The vice-president of a local heritage association, Serdar Atai, tells me when I visit that he got into Varosha once while doing his Turkish military service. “Looters had taken everything,” he remembers, except the books – “their pages were scattered all over.” Now wild animals roam Varosha, including – or so says local legend – crows and rabbits strangely bigger than those on the outside.
Crossing over to other other side of the island again, Kyrenia, the north’s holiday hub, offers yet more time-travel pleasures. Parts of the vast restored castle in the seaside town – its main attraction – appear pleasingly quite untouched by the latest, sensitive developments in museum design. Garish naked mannequins with what could be barber’s offcuts for chest hair represent torture victims in the dungeons. A naughty mistress of the king has been imagined down a pit, her impressive bosom meant to be either attention-grabbing or what got her into trouble in the first place.

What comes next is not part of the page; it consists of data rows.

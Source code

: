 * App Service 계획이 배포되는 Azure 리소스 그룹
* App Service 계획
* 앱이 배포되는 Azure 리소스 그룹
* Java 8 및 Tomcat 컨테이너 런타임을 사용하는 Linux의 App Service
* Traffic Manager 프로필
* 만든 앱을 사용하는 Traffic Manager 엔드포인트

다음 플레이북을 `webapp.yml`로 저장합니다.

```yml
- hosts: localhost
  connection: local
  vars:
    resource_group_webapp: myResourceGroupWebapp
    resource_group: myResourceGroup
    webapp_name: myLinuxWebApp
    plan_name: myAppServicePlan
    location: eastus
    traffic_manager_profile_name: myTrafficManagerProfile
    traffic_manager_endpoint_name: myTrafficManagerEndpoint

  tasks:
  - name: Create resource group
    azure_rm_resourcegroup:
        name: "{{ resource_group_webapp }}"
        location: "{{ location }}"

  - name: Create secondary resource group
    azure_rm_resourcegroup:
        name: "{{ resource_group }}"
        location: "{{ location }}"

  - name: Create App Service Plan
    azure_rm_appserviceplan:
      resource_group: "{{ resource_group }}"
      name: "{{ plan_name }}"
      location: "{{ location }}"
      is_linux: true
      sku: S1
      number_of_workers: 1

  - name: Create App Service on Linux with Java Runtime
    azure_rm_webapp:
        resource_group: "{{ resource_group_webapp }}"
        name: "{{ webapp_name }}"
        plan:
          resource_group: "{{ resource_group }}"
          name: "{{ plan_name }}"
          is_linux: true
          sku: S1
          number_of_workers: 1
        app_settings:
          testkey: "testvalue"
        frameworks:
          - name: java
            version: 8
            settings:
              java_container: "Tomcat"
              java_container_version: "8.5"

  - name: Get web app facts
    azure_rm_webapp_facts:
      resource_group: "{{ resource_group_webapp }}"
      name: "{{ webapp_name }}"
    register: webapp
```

Kyrenia has its vintage pleasures – and most of the north’s best restaurants – but it’s not what’s so precious about this part of the world. For more of that, and to complete your circuit of north Cyprus, drive for an hour or so onwards to Cape Kormakitis. You soon pass the ramshackle houses of sleepy villages and a Christian Maronite church. Beyond lies the opposite extremity to the Panhandle of this disputed region: no donkeys here (or turtles) but a few lonely old stone houses and a spindly, rusted metal lighthouse on whose base someone’s graffitied in fading, elegant vintage script.
Beware “international menus” in north Cyprus. They’re often retro in quite the wrong way, evoking long-boiled British caff food of old. Traditional food in the north naturally has a more Turkish inflection than in the south, including the use of goat or lamb rather than pork.
One tasty dish to look out for is bulgur köftesi, a crunchy bulgur wheat tube enclosing moist fried lamb and onions. You’ll find a similar filling in tatar böregi but in soft, ravioli-like parcels with hellim (halloumi in Greek) cheese on top.
Delicious pumpkin-flower dolma are packed with the usual rice and flavoured with tomatoes, lemon juice and mint – a vegetarian treat. Sweets include samsı – fried pastry parcels of crushed almonds and cinnamon, dipped in syrup. Sucuk are almonds in layers of dried grape juice, with no extra sugar.
Fish and seafood, served simply, are likely to be sparkling fresh on the Karpas Peninsula, in particular. Long-time North Cyprus expat Lois Ismael Cemal offers traditional food activities in Buyukkonuk village, where Kemeraltı Aşev restaurant serves some of the dishes above.